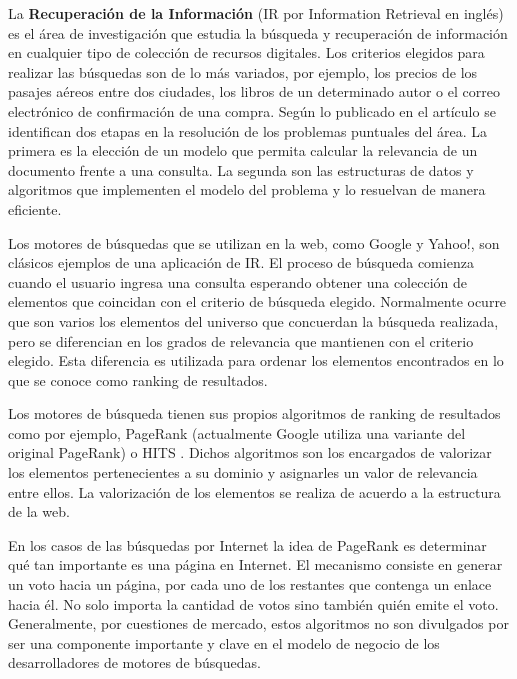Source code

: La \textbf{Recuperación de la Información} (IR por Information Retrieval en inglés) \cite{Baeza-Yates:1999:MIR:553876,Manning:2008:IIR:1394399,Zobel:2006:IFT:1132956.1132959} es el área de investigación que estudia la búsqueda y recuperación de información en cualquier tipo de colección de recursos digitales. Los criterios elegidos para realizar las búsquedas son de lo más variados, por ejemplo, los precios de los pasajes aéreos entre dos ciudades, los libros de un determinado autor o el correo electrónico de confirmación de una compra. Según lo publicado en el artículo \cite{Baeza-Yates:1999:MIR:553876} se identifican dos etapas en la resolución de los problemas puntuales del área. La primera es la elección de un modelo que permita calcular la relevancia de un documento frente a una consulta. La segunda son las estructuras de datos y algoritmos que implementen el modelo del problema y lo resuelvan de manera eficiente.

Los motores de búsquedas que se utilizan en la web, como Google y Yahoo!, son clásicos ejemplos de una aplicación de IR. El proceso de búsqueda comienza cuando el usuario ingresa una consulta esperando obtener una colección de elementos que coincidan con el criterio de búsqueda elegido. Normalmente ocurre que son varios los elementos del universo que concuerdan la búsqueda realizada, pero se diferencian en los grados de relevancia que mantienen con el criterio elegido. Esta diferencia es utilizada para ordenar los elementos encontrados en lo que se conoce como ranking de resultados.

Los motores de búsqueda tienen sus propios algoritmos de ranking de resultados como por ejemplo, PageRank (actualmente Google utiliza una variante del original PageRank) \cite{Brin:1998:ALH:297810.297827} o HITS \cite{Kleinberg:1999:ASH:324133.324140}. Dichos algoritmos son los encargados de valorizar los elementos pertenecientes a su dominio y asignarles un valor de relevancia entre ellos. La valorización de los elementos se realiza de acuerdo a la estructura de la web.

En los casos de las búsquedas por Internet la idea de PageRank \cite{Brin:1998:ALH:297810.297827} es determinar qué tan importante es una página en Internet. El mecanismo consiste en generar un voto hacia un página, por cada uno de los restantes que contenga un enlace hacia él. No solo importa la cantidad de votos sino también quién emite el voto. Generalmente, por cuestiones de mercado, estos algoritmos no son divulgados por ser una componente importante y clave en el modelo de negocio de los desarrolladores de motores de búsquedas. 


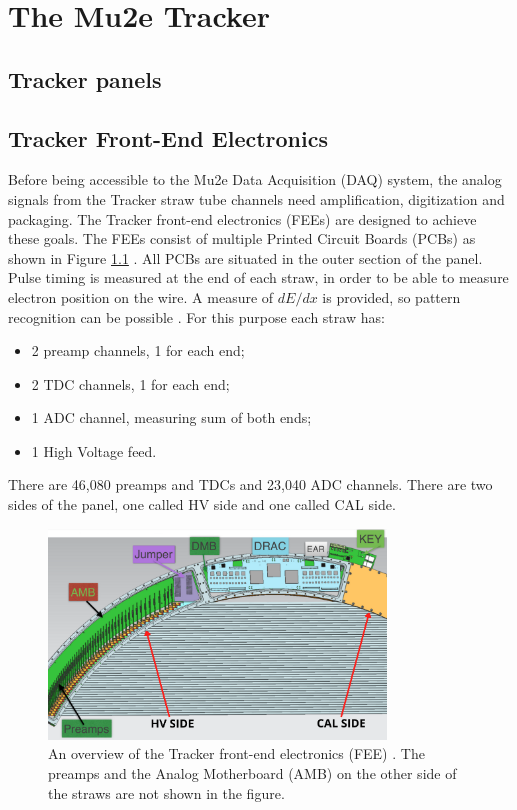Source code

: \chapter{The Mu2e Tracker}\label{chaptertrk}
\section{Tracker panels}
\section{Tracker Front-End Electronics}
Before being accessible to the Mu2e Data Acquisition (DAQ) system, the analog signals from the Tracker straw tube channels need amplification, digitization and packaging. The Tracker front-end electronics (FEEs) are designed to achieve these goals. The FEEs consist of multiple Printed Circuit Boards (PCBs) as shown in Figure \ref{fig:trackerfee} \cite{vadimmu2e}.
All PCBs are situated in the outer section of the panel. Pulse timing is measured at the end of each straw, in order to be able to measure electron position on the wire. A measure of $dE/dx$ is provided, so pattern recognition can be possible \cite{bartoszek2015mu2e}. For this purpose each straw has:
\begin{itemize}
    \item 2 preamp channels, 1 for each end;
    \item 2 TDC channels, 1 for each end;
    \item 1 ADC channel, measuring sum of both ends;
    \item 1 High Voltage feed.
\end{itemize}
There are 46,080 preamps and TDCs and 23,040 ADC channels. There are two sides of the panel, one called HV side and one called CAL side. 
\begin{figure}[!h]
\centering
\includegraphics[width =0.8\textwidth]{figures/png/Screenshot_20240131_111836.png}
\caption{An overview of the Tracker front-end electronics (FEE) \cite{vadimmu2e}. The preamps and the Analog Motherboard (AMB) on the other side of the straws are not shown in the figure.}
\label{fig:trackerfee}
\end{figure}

※ ※ ※

EXERCISE DETAILS: The expected answer is a copy of each line above containing "preamps".

TASK RESPONSE:
There are 46,080 preamps and TDCs and 23,040 ADC channels. There are two sides of the panel, one called HV side and one called CAL side. 
\caption{An overview of the Tracker front-end electronics (FEE) \cite{vadimmu2e}. The preamps and the Analog Motherboard (AMB) on the other side of the straws are not shown in the figure.}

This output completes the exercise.